All the Horrors of War: A Jewish Girl, a British Doctor, and the Liberation of Bergen-Belsen

Johns Hopkins. Apr. 2020. 280p. ISBN 9781421437705. $27. HIST
In this latest work, Lerner (Boston Univ. Ctr. for Character and Social Responsibility; The Triumph of Wounded Souls) offers two perspectives of the Holocaust. Brigadier H.L. Glyn Hughes was a military doctor in the British Second Army, and Rachel Genuth was a poor Jewish teenager forced out of her Hungarian home. The book follows both Hughes and Genuth through World War II as they navigate their respective horrors.

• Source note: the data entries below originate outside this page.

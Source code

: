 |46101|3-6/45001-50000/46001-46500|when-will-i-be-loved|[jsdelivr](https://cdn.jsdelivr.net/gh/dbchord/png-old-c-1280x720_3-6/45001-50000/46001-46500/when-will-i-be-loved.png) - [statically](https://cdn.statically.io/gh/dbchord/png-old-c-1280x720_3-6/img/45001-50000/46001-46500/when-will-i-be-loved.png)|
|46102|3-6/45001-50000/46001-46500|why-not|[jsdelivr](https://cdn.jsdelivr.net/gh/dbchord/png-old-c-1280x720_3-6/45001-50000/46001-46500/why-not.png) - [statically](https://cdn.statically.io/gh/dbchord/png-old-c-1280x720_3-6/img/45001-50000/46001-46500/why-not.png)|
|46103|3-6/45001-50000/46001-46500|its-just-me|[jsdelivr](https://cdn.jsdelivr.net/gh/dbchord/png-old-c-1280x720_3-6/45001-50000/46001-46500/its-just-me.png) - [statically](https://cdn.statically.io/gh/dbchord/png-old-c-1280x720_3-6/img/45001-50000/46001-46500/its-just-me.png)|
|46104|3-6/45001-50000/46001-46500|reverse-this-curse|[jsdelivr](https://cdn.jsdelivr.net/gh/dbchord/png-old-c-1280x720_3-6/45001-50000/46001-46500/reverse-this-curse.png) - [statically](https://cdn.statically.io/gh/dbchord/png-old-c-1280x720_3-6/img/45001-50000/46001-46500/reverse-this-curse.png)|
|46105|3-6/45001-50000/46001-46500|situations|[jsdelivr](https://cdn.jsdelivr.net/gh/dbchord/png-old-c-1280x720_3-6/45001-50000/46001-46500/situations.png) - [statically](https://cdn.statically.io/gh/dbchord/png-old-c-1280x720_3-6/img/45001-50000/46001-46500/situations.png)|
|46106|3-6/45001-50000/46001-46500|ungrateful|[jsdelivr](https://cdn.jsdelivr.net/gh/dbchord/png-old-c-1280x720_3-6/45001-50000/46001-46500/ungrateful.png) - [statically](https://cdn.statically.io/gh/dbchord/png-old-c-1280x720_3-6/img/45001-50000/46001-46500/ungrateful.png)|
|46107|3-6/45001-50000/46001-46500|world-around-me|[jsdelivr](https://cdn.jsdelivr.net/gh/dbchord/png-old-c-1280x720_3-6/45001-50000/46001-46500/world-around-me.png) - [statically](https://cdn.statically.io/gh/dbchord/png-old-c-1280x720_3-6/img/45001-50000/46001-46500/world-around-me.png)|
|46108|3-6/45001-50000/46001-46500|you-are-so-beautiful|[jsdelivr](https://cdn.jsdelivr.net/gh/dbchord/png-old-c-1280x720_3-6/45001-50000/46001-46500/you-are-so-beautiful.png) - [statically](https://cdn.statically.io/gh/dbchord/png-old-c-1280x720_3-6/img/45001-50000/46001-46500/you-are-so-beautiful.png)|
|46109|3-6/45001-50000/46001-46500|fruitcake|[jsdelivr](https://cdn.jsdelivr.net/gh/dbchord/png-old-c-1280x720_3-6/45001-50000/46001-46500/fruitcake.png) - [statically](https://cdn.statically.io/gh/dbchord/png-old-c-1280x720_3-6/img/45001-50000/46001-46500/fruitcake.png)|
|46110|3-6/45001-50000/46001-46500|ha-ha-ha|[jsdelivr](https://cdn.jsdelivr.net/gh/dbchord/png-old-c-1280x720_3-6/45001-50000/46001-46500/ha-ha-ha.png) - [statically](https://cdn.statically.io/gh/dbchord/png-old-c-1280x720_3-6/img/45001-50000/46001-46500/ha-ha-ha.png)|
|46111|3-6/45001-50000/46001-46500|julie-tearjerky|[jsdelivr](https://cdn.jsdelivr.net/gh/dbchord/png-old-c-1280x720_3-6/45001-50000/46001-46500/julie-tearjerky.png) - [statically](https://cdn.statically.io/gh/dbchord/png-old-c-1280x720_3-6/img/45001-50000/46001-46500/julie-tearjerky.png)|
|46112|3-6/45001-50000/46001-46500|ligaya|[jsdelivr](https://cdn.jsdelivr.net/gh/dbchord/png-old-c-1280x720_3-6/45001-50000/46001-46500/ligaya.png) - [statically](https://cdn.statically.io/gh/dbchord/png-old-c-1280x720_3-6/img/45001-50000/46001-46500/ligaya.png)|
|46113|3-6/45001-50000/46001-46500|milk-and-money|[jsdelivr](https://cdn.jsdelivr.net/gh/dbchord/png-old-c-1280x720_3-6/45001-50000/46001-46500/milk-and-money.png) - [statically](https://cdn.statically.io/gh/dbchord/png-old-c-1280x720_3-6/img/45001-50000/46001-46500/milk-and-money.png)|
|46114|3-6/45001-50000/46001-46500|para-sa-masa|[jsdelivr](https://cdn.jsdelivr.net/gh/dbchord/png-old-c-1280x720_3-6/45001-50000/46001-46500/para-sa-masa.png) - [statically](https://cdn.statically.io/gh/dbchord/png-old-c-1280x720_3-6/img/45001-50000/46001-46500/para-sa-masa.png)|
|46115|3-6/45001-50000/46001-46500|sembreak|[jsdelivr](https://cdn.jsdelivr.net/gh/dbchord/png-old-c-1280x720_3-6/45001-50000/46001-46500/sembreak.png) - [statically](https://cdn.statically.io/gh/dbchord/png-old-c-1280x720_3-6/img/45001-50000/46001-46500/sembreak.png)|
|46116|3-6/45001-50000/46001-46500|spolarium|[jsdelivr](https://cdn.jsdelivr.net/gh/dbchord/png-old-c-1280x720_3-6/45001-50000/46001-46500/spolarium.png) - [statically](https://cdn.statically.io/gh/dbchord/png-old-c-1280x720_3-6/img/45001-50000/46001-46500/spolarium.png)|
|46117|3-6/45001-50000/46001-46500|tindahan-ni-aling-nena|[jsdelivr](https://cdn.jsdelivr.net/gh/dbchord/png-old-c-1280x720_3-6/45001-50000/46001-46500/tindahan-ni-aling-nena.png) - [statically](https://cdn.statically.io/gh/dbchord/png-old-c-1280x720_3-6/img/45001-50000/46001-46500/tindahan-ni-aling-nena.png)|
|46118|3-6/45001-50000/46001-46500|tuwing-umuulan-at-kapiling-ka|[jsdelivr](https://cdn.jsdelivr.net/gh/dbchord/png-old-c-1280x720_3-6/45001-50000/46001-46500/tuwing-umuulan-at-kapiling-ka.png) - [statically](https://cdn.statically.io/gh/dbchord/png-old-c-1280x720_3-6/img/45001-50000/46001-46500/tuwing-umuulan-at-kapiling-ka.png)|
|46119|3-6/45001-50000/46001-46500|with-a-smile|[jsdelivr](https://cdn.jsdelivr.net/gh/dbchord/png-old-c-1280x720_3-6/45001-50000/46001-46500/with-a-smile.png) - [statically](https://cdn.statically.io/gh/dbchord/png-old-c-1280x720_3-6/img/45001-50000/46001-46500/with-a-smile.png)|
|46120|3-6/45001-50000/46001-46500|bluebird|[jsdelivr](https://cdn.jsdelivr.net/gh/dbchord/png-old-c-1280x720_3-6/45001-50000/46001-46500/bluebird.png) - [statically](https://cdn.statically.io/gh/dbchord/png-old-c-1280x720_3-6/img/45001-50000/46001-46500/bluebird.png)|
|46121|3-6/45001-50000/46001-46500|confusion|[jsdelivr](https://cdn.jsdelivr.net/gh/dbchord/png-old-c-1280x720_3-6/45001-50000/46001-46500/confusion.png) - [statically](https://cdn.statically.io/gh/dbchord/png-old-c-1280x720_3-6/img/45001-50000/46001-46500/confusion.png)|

Hughes not only worked to save wounded military personnel during the war but entered the Bergen-Belsen concentration camp in 1945 where he found 60,000 prisoners in need of help. At the same time, Genuth had been sent to Auschwitz, where she was separated from most of her family and, later, to Bergen-Belsen by herself. Lerner’s approach succeeds in giving a well-rounded view of World War II that looks at both military and medical strategy alongside a human story that shows some of the best and worst of humanity.
VERDICT Although some of the military details can be a little dry, Lerner effectively balances two very different accounts surrounding a traumatic time in history. For fans of both military history and biography.